*What the task requires:*
The lines to repeat are those below from the one containing "actively develop myarxiv.club.*" down to the one containing "change charset from", both included; reproduce them exactly and nothing else.

Rendered images with source text
============

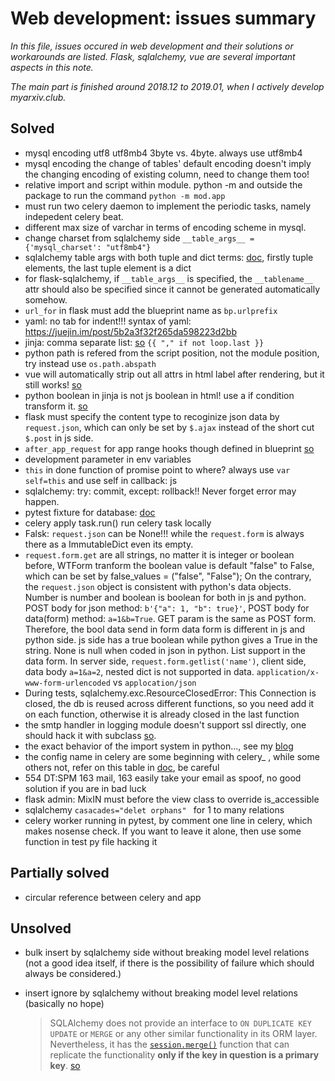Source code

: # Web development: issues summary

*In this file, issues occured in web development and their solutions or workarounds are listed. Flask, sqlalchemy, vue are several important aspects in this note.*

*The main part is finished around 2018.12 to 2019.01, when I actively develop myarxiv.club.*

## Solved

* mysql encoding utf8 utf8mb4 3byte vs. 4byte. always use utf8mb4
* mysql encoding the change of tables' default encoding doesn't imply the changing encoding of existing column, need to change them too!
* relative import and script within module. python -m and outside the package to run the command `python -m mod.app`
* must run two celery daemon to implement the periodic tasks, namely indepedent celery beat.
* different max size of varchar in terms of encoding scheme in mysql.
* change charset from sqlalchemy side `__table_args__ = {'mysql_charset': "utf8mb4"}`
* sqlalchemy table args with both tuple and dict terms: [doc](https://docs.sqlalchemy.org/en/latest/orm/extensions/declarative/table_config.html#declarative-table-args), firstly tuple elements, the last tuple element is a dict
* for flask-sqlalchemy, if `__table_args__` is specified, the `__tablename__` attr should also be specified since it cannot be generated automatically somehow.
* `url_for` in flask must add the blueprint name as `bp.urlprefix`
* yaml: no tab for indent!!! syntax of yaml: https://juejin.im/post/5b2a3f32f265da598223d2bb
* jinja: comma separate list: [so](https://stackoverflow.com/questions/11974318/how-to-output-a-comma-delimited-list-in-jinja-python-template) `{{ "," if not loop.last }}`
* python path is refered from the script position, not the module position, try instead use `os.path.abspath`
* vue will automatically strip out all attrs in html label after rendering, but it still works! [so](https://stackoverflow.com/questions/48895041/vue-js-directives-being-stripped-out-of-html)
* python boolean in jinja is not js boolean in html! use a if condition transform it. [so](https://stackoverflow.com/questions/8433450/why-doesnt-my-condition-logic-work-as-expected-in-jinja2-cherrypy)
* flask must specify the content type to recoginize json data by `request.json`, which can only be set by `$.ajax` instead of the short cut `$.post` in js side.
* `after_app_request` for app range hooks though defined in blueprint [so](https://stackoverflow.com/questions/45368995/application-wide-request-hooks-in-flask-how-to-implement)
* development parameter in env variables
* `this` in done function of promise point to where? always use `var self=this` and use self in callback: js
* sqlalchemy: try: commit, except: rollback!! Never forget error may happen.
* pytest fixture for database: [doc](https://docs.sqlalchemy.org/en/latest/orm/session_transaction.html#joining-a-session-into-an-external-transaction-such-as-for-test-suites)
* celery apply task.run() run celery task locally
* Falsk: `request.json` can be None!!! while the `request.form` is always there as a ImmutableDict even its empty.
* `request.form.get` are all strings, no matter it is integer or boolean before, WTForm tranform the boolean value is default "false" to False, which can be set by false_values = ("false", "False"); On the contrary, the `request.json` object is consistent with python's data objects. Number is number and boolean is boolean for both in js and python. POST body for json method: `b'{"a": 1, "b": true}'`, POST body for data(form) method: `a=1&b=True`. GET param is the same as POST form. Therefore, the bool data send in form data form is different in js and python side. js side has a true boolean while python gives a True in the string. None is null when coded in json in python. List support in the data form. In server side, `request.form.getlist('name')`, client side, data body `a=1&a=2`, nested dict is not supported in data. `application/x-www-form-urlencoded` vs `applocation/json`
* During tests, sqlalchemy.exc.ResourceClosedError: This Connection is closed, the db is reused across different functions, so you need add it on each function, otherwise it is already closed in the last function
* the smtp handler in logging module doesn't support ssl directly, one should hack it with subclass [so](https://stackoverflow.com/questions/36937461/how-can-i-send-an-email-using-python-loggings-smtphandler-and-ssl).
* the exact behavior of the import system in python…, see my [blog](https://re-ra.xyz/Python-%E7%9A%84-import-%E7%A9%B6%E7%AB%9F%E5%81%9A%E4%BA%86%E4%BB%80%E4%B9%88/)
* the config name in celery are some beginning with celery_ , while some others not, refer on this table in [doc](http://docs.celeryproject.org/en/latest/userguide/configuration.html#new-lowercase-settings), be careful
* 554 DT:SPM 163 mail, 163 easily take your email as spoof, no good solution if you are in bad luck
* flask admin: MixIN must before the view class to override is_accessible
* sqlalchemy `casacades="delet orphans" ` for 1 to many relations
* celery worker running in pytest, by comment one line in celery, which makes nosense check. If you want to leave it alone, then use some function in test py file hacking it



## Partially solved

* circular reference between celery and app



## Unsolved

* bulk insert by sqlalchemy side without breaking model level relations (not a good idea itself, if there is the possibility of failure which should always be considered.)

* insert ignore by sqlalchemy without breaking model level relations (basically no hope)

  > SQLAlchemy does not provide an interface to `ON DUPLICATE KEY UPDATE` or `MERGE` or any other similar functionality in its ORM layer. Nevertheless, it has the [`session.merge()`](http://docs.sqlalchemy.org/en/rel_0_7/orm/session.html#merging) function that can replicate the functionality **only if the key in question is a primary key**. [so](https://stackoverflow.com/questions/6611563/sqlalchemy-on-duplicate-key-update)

============

*Solution to this exercise:*
*The main part is finished around 2018.12 to 2019.01, when I actively develop myarxiv.club.*

## Solved

* mysql encoding utf8 utf8mb4 3byte vs. 4byte. always use utf8mb4
* mysql encoding the change of tables' default encoding doesn't imply the changing encoding of existing column, need to change them too!
* relative import and script within module. python -m and outside the package to run the command `python -m mod.app`
* must run two celery daemon to implement the periodic tasks, namely indepedent celery beat.
* different max size of varchar in terms of encoding scheme in mysql.
* change charset from sqlalchemy side `__table_args__ = {'mysql_charset': "utf8mb4"}`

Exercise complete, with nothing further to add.